Che cos’è che finora ha impedito all’Europa (esclusa la Gran Bretagna, va da sé) di fare, e ancor più di proporre, qualcosa di concreto contro il terrorismo islamista? Che cosa ha impedito a tanta parte della sua opinione pubblica di convincersi che qualcosa comunque andava pensato, andava fatto? Perché, insomma, l’Europa non sente la minaccia terroristica come una minaccia rivolta anche contro di lei, e preferisce credere invece che essa riguardi in sostanza solo gli Stati Uniti, arrivando addirittura a pensare che sia stata la guerra degli Usa contro Saddam, sia stata quella la vera causa del diffondersi degli attacchi terroristici nel mondo dopo l’11 settembre? Porsi queste domande non solo equivale a porsi quella del perché l’Unione Europea non riesce a esistere come soggetto politico, ma obbliga a riflettere ancora una volta sull’esito catastrofico che per l’intero continente è simboleggiato dalla seconda guerra mondiale con la sua appendice decisiva del 1989, data del crollo dell’ultima grande ambizione egemonica eurocentrica. Nel fuoco di quegli eventi, rovinosi per tutte le statualità europee (con la parziale eccezione di quella britannica), andò distrutto per sempre l’enorme accumulo di conoscenze, di sensibilità e di esperienze - nonché di ambizioni per l’appunto - che legava da secoli la storia d’Europa e delle sue classi dirigenti alle vicende del globo. Il mondo cessò allora di appartenere all’Europa, e l’Europa al mondo: prima ancora che da un punto di vista politico da un punto di vista culturale.

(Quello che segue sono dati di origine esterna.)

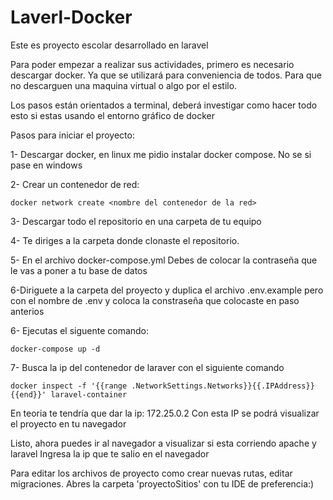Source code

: # Laverl-Docker


Este es proyecto escolar desarrollado en laravel


Para poder empezar a realizar sus actividades, primero es necesario descargar docker.
Ya que se utilizará para conveniencia de todos. Para que no descarguen una maquina virtual o algo por el estilo.

Los pasos están orientados a terminal, deberá investigar como hacer todo esto si estas usando el entorno gráfico de docker

Pasos para iniciar el proyecto:

1- Descargar docker, en linux me pidio instalar docker compose. No se si pase en windows

2- Crear un contenedor de red:

    docker network create <nombre del contenedor de la red>

3- Descargar todo el repositorio en una carpeta de tu equipo

4- Te diriges a la carpeta donde clonaste el repositorio.

5- En el archivo docker-compose.yml
Debes de colocar la contraseña que le vas a poner a tu base de datos

6-Diriguete a la carpeta del proyecto y duplica el archivo .env.example pero con el nombre de .env y coloca la constraseña que colocaste en paso anterios

6- Ejecutas el siguente comando:

    docker-compose up -d

7- Busca la ip del contenedor de laraver con el siguiente comando

    docker inspect -f '{{range .NetworkSettings.Networks}}{{.IPAddress}}{{end}}' laravel-container

En teoria te tendría que dar la ip: 172.25.0.2
Con esta IP se podrá visualizar el proyecto en tu navegador

Listo, ahora puedes ir al navegador a visualizar si esta corriendo apache y laravel
Ingresa la ip que te salio en el navegador




Para editar los archivos de proyecto como crear nuevas rutas, editar migraciones. Abres la carpeta 'proyectoSitios' con tu IDE de preferencia:)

Lo si vede oggi più che mai. La nostra sottovalutazione del terrorismo islamista è frutto innanzitutto di un deficit culturale delle classi politiche dirigenti europee. Le quali non sono più abituate a pensare in termini mondiali (con le conoscenze e la comprensione delle cose che ciò implica) e a pensare né se stesse né le loro società in una dimensione siffatta. Tutto così si è ristretto, si restringe, agli orizzonti casalinghi, mentre si perde la capacità e l’interesse di valutare i rapporti di forza planetari, si cessa di ragionare in termini di futuro, di proiettarsi sugli scenari a venire. A queste cose, tanto, ci pensano gli americani (al massimo con l’aiuto degli inglesi) per venirne poi ripagati con l’ovvia antipatia riservata ai più bravi.

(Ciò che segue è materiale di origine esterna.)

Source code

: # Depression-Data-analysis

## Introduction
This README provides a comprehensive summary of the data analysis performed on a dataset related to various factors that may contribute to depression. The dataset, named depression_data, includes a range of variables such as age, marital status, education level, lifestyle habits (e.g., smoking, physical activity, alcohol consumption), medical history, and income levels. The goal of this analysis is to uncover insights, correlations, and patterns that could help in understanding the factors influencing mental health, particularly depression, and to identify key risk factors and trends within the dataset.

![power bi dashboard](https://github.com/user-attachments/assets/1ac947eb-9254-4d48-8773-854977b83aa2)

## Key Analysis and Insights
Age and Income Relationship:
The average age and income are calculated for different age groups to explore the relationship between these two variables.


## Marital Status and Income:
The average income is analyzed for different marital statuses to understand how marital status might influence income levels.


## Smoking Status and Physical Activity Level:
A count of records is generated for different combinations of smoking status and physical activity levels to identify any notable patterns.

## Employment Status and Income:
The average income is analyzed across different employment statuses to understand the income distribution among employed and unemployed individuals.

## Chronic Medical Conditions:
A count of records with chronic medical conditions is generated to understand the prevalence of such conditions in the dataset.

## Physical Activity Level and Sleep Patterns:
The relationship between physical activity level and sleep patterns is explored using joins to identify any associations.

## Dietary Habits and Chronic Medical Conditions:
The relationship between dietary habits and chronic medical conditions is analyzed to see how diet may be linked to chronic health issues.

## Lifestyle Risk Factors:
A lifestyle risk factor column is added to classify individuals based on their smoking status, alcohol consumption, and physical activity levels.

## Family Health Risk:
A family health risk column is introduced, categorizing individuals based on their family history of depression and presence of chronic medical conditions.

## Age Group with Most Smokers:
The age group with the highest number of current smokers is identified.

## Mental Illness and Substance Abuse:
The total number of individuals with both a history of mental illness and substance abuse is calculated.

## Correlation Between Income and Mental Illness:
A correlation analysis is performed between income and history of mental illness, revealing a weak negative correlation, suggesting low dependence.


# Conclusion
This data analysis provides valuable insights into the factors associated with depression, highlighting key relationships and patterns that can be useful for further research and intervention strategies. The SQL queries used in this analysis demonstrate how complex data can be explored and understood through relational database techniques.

Questa ritirata dell’Europa dal mondo ha necessariamente corrisposto alla perdita da parte del suo universo storico-antropologico anche dell’esperienza dell’uso della forza e insieme del sentimento del tragico che a quell’esperienza solitamente si accompagna. Ciò che così l’Europa ha perduto è stata precisamente la possibilità di intendere i due connotati fondamentali della dimensione terroristica che si trova di fronte, e che rappresentano la premessa e l’alimento dello sfondo religioso comune a tutti i «grandi» terrorismi.

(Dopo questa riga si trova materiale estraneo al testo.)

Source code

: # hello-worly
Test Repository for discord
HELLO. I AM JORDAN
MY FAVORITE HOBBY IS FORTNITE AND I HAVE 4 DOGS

Il nostro non capire, non vedere, non agire, il nostro voler credere che le cose non sono poi così brutte come sembrano è il frutto di questi vuoti che ci portiamo appresso da oltre mezzo secolo. E siccome anche in politica il vuoto viene inevitabilmente riempito, l’Europa e le sue classi dirigenti si sono abituate - e seguitano ancor oggi a farlo - a riempirlo con il «politicamente corretto», con il pacifismo di principio, con l’elogio sempre e comunque del dialogo e del multiculturalismo, insomma con l’ideologia della democrazia in versione diciamo così buonista, «europea», si dice, per contrapporla a quella non buonista per antonomasia degli Stati Uniti. La quale però ha almeno il merito inestimabile di saper riconoscere i propri nemici, di chiamarli con il loro nome e di combatterli senza esitazioni.